Cinco de Mayo / Sure, Cinco de Mayo is a fabricated American holiday, created in the same vein as St. Patrick’s Day–an excuse to party and eat “ethnic” foods and drinks that make us as sloppy as an enchilada. Festivities have long since evolved from celebrating Mexico’s win against the French in the Battle of Puebla to a celebration of Mexican culture in America.
This year, mezcal and margaritas aside, we’re feeling extra-celebratory thanks to the influx of excellent tacos (taking the edge off our long-standing lament that there’s no good Mexican food in Hawaii). Admittedly, Mexican cuisine is made up of more than tacos, but this street food fits perfectly into our plate lunch style and surfer culture.
From trucks to taquerias to casual eateries, here are my favorite places to feed your taco cravings, pre or post tequila haze.
Serg’s Mexican Kitchen
Serg’s led Honolulu’s recent wave of good Mexican food; upping their salsa bar with freshly-made chipotle and avocado salsas, plus swapping out the ubiquitous pre-shredded cheese blends for cotija cheese.

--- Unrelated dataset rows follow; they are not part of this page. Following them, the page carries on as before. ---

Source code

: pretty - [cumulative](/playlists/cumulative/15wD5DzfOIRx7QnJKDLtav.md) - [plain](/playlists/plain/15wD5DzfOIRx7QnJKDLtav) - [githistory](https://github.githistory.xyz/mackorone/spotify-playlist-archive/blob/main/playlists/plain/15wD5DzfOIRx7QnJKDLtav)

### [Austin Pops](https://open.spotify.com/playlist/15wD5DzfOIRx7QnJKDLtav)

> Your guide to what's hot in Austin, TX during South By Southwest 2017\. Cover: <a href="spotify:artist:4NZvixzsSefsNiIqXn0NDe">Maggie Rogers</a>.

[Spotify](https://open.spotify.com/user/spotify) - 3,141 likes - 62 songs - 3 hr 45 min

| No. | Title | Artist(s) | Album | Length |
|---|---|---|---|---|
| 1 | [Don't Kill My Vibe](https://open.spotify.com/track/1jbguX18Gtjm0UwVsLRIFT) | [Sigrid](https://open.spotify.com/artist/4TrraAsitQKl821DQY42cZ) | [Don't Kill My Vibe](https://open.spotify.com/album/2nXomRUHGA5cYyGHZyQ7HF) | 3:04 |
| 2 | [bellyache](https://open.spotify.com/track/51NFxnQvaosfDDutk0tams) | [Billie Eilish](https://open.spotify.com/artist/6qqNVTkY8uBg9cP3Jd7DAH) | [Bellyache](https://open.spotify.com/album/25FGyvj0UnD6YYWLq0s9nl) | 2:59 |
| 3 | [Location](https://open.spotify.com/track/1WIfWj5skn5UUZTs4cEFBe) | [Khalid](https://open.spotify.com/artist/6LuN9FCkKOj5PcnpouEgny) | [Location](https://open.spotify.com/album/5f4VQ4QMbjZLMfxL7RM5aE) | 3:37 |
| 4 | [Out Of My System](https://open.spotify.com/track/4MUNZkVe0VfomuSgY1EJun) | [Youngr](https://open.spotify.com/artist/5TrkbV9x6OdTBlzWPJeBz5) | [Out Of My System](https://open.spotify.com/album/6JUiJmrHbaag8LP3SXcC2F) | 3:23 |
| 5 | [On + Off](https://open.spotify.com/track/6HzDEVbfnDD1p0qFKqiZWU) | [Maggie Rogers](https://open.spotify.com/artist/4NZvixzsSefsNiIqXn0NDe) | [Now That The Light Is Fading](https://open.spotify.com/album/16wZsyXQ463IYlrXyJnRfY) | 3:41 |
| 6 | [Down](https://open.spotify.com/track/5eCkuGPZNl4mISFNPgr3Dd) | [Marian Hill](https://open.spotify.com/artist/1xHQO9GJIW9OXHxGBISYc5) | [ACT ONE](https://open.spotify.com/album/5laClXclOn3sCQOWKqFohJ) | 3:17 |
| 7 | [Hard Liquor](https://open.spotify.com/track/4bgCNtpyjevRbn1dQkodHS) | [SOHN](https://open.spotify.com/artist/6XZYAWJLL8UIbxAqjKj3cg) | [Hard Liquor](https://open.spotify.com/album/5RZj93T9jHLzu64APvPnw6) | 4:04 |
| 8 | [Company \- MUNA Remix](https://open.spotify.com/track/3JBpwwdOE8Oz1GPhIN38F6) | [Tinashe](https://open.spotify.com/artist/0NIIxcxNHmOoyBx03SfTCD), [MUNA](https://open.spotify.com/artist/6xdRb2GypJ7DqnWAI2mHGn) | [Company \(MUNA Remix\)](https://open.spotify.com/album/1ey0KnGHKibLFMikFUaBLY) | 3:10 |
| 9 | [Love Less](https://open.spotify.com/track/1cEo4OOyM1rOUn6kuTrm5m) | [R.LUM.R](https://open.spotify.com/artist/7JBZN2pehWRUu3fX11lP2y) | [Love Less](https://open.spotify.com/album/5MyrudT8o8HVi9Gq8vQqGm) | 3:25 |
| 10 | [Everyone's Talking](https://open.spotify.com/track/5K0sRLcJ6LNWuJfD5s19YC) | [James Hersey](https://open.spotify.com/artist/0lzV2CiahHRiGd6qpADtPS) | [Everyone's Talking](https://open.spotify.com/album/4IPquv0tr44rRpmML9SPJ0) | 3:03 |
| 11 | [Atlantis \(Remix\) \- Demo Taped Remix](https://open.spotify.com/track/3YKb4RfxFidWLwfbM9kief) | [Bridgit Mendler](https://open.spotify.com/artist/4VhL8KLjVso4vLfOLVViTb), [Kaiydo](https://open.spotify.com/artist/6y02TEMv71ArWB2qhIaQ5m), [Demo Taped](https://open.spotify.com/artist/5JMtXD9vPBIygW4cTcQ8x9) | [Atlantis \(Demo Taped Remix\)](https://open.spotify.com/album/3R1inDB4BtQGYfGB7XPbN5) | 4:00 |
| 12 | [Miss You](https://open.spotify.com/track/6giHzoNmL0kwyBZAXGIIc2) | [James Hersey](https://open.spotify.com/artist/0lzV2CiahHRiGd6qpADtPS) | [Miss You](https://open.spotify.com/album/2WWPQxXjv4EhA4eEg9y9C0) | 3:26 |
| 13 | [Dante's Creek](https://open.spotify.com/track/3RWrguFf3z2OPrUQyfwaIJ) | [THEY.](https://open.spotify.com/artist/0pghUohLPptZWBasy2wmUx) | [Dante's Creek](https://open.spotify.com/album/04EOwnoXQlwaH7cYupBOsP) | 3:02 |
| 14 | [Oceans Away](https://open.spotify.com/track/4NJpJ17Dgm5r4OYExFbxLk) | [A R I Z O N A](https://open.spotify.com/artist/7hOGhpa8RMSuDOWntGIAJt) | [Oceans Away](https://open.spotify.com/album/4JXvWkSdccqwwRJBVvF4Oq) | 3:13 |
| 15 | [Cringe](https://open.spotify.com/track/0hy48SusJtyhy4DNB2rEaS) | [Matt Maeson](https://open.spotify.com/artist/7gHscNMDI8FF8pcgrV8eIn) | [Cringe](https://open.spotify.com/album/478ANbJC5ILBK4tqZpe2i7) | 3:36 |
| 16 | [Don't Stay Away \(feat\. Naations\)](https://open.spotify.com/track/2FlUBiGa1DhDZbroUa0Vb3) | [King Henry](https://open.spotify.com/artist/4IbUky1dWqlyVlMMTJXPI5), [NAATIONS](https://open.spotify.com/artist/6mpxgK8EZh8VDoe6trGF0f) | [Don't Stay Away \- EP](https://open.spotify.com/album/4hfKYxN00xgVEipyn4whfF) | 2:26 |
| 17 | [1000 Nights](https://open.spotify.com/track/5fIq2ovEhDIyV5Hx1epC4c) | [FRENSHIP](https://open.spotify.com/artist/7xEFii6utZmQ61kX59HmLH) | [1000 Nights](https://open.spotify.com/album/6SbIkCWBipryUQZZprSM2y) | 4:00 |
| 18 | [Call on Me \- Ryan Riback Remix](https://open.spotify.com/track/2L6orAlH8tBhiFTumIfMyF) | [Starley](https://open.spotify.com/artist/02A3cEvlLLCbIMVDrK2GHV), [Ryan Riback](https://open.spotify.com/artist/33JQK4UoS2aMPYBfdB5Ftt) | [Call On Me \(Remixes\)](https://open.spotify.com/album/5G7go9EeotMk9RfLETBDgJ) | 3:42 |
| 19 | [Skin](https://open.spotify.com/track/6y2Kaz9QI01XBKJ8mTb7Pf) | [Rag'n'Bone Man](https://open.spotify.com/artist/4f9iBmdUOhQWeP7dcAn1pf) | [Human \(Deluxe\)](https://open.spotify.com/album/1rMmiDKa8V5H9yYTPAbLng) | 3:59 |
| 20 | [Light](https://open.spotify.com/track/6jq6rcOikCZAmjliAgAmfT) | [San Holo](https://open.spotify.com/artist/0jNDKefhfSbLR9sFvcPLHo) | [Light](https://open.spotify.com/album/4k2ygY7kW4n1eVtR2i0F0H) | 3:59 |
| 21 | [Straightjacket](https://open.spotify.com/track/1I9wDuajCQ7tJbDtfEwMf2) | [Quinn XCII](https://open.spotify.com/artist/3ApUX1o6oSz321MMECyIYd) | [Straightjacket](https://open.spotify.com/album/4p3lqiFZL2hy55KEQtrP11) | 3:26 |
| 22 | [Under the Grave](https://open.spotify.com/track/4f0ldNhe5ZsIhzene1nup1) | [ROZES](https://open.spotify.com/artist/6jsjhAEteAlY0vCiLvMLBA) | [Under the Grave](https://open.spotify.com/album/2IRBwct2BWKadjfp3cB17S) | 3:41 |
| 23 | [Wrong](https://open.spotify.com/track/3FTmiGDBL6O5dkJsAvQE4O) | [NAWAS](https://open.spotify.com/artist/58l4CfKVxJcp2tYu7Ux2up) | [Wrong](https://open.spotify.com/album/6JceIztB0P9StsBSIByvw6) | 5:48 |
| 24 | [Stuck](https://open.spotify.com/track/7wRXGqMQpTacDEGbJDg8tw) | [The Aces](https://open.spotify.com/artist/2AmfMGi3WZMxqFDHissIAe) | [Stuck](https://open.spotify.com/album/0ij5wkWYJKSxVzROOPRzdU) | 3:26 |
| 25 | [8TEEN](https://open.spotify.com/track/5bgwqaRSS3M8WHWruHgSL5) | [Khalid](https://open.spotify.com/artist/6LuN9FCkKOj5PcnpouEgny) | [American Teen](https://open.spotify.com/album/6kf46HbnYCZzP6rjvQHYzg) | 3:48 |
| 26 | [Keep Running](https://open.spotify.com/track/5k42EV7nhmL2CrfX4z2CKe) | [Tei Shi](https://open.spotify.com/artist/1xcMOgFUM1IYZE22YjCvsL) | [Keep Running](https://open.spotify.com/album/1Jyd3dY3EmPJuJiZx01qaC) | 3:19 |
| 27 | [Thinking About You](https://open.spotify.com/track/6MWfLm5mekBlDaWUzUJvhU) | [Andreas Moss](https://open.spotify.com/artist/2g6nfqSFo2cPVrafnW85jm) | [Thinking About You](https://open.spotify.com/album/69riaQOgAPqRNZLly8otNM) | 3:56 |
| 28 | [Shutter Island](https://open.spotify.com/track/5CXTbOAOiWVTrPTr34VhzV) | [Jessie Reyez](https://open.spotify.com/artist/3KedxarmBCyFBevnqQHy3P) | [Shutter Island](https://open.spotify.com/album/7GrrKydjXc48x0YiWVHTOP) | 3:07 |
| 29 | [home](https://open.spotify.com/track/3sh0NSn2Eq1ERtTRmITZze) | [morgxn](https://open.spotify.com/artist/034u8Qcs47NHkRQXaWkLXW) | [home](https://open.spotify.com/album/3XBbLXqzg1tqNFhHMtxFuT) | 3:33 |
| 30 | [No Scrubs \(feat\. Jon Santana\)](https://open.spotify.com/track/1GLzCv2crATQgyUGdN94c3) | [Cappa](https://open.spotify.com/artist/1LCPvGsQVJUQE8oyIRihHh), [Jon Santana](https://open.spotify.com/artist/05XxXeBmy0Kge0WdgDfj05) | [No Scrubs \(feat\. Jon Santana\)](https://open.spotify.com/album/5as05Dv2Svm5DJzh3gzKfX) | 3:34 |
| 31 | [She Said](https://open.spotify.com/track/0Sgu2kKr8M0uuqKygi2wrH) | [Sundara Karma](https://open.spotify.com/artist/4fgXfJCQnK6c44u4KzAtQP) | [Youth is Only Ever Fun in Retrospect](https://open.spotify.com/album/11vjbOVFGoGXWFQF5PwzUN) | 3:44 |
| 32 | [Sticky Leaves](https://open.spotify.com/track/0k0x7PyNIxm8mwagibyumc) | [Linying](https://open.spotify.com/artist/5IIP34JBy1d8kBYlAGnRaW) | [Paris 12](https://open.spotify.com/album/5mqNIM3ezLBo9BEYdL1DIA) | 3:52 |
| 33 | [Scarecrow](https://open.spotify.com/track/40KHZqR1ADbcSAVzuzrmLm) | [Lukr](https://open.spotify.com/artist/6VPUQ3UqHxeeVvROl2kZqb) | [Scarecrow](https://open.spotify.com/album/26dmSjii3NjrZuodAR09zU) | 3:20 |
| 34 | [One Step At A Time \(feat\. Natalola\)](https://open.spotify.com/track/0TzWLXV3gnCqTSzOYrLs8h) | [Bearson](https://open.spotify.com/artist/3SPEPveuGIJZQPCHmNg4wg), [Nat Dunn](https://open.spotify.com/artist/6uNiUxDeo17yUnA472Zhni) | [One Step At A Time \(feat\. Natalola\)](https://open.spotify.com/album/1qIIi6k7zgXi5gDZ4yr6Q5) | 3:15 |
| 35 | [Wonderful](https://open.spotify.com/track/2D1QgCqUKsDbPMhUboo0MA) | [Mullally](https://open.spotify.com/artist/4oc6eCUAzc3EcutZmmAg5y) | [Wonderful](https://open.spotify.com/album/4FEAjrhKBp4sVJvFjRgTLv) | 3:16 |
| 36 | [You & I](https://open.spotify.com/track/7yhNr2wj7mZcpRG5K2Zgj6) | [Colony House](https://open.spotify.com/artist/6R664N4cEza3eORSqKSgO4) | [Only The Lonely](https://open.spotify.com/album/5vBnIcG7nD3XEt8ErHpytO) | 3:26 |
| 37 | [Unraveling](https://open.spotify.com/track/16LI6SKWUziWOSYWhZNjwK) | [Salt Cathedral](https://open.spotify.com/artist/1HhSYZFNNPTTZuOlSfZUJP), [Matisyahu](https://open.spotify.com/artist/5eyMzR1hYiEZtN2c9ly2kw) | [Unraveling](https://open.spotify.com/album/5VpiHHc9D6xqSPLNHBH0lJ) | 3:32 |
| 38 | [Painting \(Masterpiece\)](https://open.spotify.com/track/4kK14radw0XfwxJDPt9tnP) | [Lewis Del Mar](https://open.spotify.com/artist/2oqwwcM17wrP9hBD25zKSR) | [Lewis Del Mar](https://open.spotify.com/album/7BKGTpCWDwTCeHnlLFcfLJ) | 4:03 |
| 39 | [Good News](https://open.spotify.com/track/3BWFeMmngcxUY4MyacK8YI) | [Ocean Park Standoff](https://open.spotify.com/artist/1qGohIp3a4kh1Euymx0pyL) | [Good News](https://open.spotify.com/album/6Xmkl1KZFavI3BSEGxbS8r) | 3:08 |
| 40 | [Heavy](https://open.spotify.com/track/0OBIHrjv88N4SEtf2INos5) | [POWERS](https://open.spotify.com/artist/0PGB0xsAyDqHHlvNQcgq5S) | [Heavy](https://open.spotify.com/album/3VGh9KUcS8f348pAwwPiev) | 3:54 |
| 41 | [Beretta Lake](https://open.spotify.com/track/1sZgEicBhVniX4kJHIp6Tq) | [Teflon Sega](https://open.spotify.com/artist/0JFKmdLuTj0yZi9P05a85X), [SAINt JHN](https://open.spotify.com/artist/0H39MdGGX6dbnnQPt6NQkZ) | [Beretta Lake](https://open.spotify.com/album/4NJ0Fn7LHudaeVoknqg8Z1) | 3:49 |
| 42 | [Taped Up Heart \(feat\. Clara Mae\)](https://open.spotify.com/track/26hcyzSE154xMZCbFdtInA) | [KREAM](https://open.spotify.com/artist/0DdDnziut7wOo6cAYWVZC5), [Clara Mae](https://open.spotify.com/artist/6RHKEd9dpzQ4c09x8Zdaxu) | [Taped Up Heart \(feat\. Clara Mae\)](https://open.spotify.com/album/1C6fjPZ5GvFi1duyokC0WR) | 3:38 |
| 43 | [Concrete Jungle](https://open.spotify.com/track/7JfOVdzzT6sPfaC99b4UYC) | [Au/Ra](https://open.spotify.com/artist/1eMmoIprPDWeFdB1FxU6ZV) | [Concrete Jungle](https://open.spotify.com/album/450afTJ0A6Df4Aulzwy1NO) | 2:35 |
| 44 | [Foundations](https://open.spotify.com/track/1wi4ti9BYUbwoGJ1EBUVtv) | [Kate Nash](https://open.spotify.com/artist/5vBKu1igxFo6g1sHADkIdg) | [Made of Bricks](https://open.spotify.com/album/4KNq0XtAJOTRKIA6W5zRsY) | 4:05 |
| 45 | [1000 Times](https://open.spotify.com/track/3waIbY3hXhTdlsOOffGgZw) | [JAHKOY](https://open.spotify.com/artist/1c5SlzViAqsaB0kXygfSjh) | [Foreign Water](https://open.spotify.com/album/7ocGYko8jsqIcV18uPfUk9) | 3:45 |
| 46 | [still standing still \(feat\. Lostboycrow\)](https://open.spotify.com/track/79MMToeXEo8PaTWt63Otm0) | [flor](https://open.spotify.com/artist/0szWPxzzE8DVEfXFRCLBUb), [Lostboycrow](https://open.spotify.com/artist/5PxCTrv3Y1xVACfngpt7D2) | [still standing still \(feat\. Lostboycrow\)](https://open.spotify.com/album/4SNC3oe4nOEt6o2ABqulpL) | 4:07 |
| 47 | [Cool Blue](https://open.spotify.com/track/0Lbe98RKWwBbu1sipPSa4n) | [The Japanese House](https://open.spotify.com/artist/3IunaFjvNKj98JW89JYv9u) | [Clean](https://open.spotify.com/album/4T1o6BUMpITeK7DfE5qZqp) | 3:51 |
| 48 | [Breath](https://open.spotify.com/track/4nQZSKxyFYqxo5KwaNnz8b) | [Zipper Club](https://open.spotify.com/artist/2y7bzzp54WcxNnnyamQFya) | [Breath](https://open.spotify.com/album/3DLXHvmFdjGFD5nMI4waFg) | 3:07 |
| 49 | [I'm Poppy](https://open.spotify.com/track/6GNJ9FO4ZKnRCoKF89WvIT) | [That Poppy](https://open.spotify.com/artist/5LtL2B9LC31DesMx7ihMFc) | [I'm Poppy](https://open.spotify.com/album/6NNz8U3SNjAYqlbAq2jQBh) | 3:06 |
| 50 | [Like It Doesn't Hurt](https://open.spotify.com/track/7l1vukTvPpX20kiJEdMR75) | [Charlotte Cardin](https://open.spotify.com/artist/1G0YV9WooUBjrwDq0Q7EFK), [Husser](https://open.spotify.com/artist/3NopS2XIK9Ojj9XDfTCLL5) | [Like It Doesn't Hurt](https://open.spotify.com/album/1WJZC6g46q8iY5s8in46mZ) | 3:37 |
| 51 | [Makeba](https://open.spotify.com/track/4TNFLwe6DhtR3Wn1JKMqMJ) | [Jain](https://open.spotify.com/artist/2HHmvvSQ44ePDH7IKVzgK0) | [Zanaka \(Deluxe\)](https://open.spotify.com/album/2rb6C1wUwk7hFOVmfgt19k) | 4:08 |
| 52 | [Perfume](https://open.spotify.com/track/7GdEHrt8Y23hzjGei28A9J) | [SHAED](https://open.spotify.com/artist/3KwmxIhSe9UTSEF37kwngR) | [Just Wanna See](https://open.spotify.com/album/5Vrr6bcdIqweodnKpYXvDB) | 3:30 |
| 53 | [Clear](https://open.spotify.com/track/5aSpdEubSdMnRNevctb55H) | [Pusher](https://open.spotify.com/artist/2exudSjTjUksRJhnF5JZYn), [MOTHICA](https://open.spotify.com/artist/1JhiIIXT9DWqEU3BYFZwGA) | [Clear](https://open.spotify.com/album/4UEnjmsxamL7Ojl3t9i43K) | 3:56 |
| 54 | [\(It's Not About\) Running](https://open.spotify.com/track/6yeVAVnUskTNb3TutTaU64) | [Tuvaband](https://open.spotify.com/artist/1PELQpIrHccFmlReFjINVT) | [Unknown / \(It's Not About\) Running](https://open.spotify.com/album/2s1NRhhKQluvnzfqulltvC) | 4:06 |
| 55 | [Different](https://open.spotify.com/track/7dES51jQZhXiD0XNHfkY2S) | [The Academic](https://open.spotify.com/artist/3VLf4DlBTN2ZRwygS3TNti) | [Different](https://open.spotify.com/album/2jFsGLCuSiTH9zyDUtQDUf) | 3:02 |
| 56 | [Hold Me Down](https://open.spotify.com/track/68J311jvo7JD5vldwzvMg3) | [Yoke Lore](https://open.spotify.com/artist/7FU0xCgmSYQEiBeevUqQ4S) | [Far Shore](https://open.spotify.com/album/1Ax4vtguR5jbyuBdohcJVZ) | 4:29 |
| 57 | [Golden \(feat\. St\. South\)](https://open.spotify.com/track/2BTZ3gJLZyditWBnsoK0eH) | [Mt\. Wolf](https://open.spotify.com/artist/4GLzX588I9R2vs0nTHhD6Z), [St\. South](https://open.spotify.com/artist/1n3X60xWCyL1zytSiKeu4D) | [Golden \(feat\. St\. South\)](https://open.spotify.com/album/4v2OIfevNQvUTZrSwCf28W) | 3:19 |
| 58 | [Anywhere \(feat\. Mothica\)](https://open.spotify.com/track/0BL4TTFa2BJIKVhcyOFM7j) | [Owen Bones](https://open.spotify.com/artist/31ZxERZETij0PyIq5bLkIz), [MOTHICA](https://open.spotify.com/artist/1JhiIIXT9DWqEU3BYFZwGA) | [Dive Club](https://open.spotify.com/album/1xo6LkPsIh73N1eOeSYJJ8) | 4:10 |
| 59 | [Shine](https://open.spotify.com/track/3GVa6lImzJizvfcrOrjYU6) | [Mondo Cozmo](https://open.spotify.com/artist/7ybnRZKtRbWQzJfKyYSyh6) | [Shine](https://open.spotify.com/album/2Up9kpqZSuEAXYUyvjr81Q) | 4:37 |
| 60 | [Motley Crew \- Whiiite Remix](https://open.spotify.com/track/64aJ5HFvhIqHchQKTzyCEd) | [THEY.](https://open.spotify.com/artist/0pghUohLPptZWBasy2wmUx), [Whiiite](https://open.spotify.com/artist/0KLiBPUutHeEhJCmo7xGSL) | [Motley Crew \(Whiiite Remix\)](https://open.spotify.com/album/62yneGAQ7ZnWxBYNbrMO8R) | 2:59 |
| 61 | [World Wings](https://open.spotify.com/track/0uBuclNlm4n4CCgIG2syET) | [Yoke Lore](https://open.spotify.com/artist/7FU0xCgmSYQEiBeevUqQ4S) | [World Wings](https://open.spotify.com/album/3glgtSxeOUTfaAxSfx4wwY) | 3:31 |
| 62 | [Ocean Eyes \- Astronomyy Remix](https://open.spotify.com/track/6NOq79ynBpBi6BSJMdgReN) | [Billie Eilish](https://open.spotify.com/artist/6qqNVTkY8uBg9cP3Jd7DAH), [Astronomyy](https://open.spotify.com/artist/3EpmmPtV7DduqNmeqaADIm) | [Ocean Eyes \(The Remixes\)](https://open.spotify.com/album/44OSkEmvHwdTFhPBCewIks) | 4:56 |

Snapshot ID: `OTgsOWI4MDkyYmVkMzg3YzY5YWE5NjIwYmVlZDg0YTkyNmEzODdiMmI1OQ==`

All their Mexico City-style tacos–choose from fish, chicken, chile verde, carne asada, al pastor, carnitas or chorizo–are terrific, with the meats folded into two corn tortillas and lightly fried so they’re crisp on the edges and soft in the middle. Of particular note, however, are the chile verde–braised pork doused in a bright tomatillo and green chile sauce–and flavorful al pastor and chorizo meats.
This vendor serves up the only blue corn tortilla tacos that I know of in the state. More than a vibrant, colored template, the blue corn adds an earthiness to the tacos. Though meat is generously piled on, they are twice the price of other tacos in town. The barbacoa braised beef taco, with just a touch of orange juice and warm spices, is a winner. A side of chicharrónes is also a must. These aren’t the usual crispy pork skin chips, but slices of roasted pork belly, rendering it velvety with crunchy skin, served with a chile verde sauce that cuts the richness.
Paul Zarate executes a spare menu out of a mini bus. Here, taco meat options include carnitas, chorizo, carne asada and chicken. My picks are the carne asada, a mix of chorizo and chicken, or, for extra pig-on-pig action, chorizo and carnitas. These last two combinations help temper the bold and spicy chorizo Zarate uses. The mulita–a corn tortilla version of the quesadilla– offers another way to experience the chorizo, and the cheese and chorizo make for a perfect match.
There’s only one taco to get from this vibrant green truck: the al pastor. Similar to gyro meat, layers of seasoned pork are stacked onto a vertical rotisserie and sliced to order. Tacos are topped with chunks of pineapple and salsa (warning: extreme spiciness) for a combination of sweet, spicy and salty. The quibble: tacos come on a single tortilla, instead of double.